Le contrat sportif : quelles règles applicables ?
Par G. Simon – Professeur émérite – Université de Bourgogne Franche-Comté
La semaine dernière, le Parisien informait de la signature par Kylian Mbappé avec le PSG de ce que le journal appelait le « contrat du siècle ». Le quotidien abondait de détails (démentis par le club) et mettait ainsi en lumière certaines des singularités du contrat sportif : rémunération mirobolante, durée de deux ans avec option pour une troisième année à la discrétion du joueur, primes diverses en plus d’un salaire. Le Parisien conclut à la signature d’un contrat « inédit ». Afin d’apprécier la rigueur de ce qualificatif, il convient de revenir, d’une manière plus générale, sur les règles applicables au contrat sportif et à sa rupture, alors que les rumeurs de velléités de départ de l’attaquant du PSG avaient couru il y a encore peu de temps.
Juridiquement, quelle est la qualification d’un contrat sportif et donc du contrat qui lie K. Mbappé au PSG ?
Le professionnalisme dans le sport existe depuis longtemps, non seulement dans les sports collectifs comme le football, le basket, le rugby, etc., mais aussi dans les sports individuels comme le tennis, la boxe, les sports mécaniques, le cyclisme, etc.
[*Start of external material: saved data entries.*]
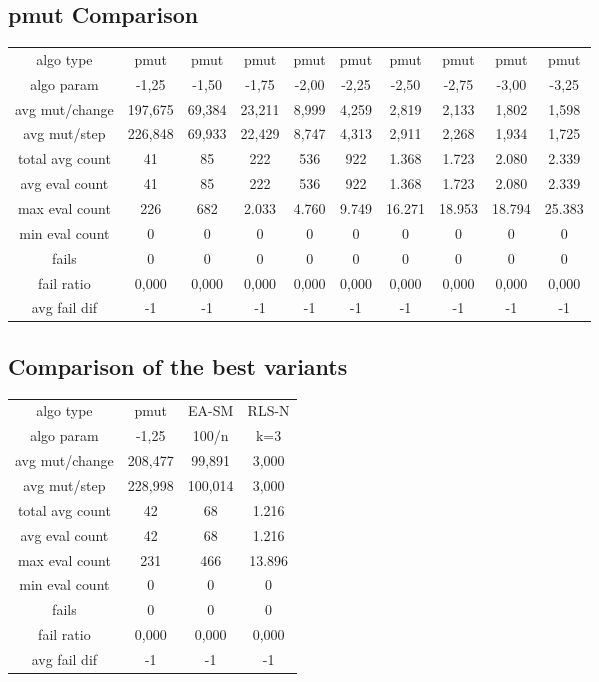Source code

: \subsection{pmut Comparison}
\begin{tabular}[h]{cccccccccc}
algo type&           pmut&    pmut&    pmut&    pmut&    pmut&    pmut&    pmut&    pmut&    pmut\\
algo param&         -1,25&   -1,50&   -1,75&   -2,00&   -2,25&   -2,50&   -2,75&   -3,00&   -3,25\\
avg mut/change&   197,675&  69,384&  23,211&   8,999&   4,259&   2,819&   2,133&   1,802&   1,598\\
avg mut/step&     226,848&  69,933&  22,429&   8,747&   4,313&   2,911&   2,268&   1,934&   1,725\\
\hline
total avg count&       41&      85&     222&     536&     922&   1.368&   1.723&   2.080&   2.339\\
avg eval count&        41&      85&     222&     536&     922&   1.368&   1.723&   2.080&   2.339\\
max eval count&       226&     682&   2.033&   4.760&   9.749&  16.271&  18.953&  18.794&  25.383\\
min eval count&         0&       0&       0&       0&       0&       0&       0&       0&       0\\
\hline
fails&                  0&       0&       0&       0&       0&       0&       0&       0&       0\\
fail ratio&         0,000&   0,000&   0,000&   0,000&   0,000&   0,000&   0,000&   0,000&   0,000\\
avg fail dif&          -1&      -1&      -1&      -1&      -1&      -1&      -1&      -1&      -1\\
\end{tabular}
\subsection{Comparison of the best variants}
\begin{tabular}[h]{cccc}
algo type&           pmut&   EA-SM&   RLS-N\\
algo param&         -1,25&   100/n&     k=3\\
avg mut/change&   208,477&  99,891&   3,000\\
avg mut/step&     228,998& 100,014&   3,000\\
\hline
total avg count&       42&      68&   1.216\\
avg eval count&        42&      68&   1.216\\
max eval count&       231&     466&  13.896\\
min eval count&         0&       0&       0\\
\hline
fails&                  0&       0&       0\\
fail ratio&         0,000&   0,000&   0,000\\
avg fail dif&          -1&      -1&      -1\\
\end{tabular}
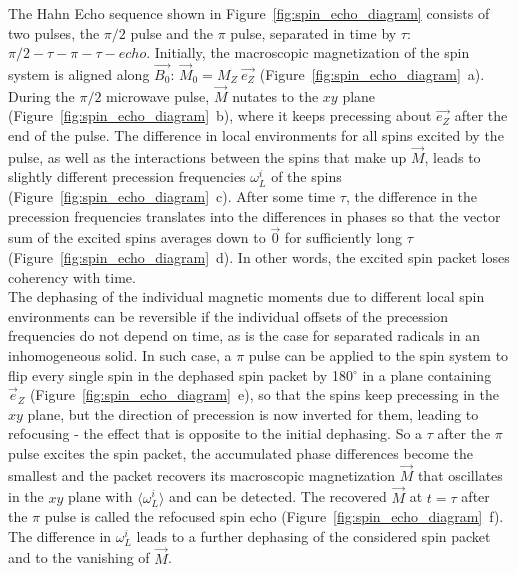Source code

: The Hahn Echo sequence shown in Figure~\ref{fig:spin_echo_diagram} consists of two pulses, the $\pi/2$ pulse and the $\pi$ pulse, separated in time by $\tau$: $\pi/2 - \tau - \pi - \tau - echo$. Initially, the macroscopic magnetization of the spin system is aligned along $\vec{B_0}$: $\vec{M}_0=M_Z~\vec{e_Z}$ (Figure~\ref{fig:spin_echo_diagram}~a). During the $\pi/2$ microwave pulse, $\vec{M}$ nutates to the $xy$ plane (Figure~\ref{fig:spin_echo_diagram}~b), where it keeps precessing about $\vec{e_Z}$ after the end of the pulse. The difference in local environments for all spins excited by the pulse, as well as the interactions between the spins that make up $\vec{M}$, leads to slightly different precession frequencies $\omega_L^i$ of the spins (Figure~\ref{fig:spin_echo_diagram}~c). After some time $\tau$, the difference in the precession frequencies translates into the differences in phases so that the vector sum of the excited spins averages down to $\vec{0}$ for sufficiently long $\tau$ (Figure~\ref{fig:spin_echo_diagram}~d). In other words, the excited spin packet loses coherency with time.\\ 
The dephasing of the individual magnetic moments due to different local spin environments can be reversible if the individual offsets of the precession frequencies do not depend on time, as is the case for separated radicals in an inhomogeneous solid. In such case, a $\pi$ pulse can be applied to the spin system to flip every single spin in the dephased spin packet by 180$^{\circ}$ in a plane containing $\vec{e}_Z$ (Figure~\ref{fig:spin_echo_diagram}~e), so that the spins keep precessing in the $xy$ plane, but the direction of precession is now inverted for them, leading to refocusing - the effect that is opposite to the initial dephasing. So a $\tau$ after the $\pi$ pulse excites the spin packet, the accumulated phase differences become the smallest and the packet recovers its macroscopic magnetization $\vec{M}$ that oscillates in the $xy$ plane with $\langle\omega_L^i\rangle$ and can be detected. The recovered $\vec{M}$ at $t=\tau$ after the $\pi$ pulse is called the refocused spin echo (Figure~\ref{fig:spin_echo_diagram}~f). The difference in $\omega_L^i$ leads to a further dephasing of the considered spin packet and to the vanishing of $\vec{M}$.\\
Ce terme de professionnalisme signifie qu’un sportif tire des revenus de cette activité. Lorsque la rémunération est versée par un employeur sous l’autorité duquel le sportif est placé, la relation qui les lie est une relation de travail en application des critères du droit du travail. C’est pourquoi, les contrats des sportifs (tels que K. Mbappé) conclus avec un club employeur (comme le PSG) moyennant une rémunération versée par ce dernier sont bien évidemment des contrats de travail.
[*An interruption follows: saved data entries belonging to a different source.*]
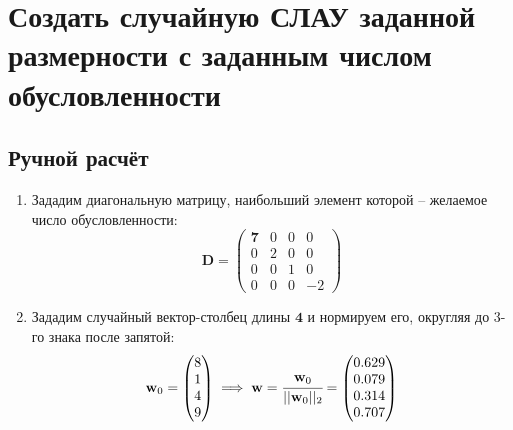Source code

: 


\setcounter{page}{2}
\tableofcontents
\listoffigures
\clearpage
\section{Создать случайную СЛАУ заданной размерности с заданным числом обусловленности}
\subsection{Ручной расчёт}
\begin{enumerate}
\item Зададим диагональную матрицу, наибольший элемент которой -- желаемое число обусловленности:
\begin{equation}
    \mathbf{D} =
    \begin{pmatrix}
        \mathbf{7} & 0 & 0 & 0 \\
        0 & 2 & 0 & 0 \\
        0 & 0 & 1 & 0 \\
        0 & 0 & 0 & -2
    \end{pmatrix}
\end{equation}

\item Зададим случайный вектор-столбец длины $\mathbf{4}$ и нормируем его, округляя до 3-го знака после запятой:
\begin{equation}
    \mathbf{w}_0 =
    \begin{pmatrix} 8\\ 1\\ 4\\ 9 \end{pmatrix} \implies
    \mathbf{w} = \cfrac{\mathbf{w}_0}{||\mathbf{w}_0||_2} =
    \begin{pmatrix} 0.629\\0.079\\0.314\\0.707\end{pmatrix}
\end{equation}


\end{enumerate}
Cependant les nombreuses spécificités de l’activité sportive ont conduit le législateur à adopter par une loi du 27 novembre 2015, un certain nombre de dispositions dérogatoires au droit commun du travail qui figurent aux articles L222-2-1 et suivants du code du sport. En particulier, les contrats de travail doivent être conclus pour une durée déterminée, ceci dans le but « d’assurer la protection des sportifs et entraîneurs professionnels et de garantir l’équité des compétitions » (article L222-2-3 du code du sport). Cette durée ne peut être inférieure à la durée d’une saison sportive, c’est-à-dire un an, ni supérieure à 5 ans. En imposant ainsi le recours au CDD, la loi de 2015 entérine la pratique des CDD dits d’usage conclus avec les sportifs et les entraîneurs, sous réserve toutefois qu’ils correspondent à des emplois temporaires par nature, condition à géométrie variable et, partant, empreinte d’incertitude juridique à laquelle l’obligation légale met heureusement fin.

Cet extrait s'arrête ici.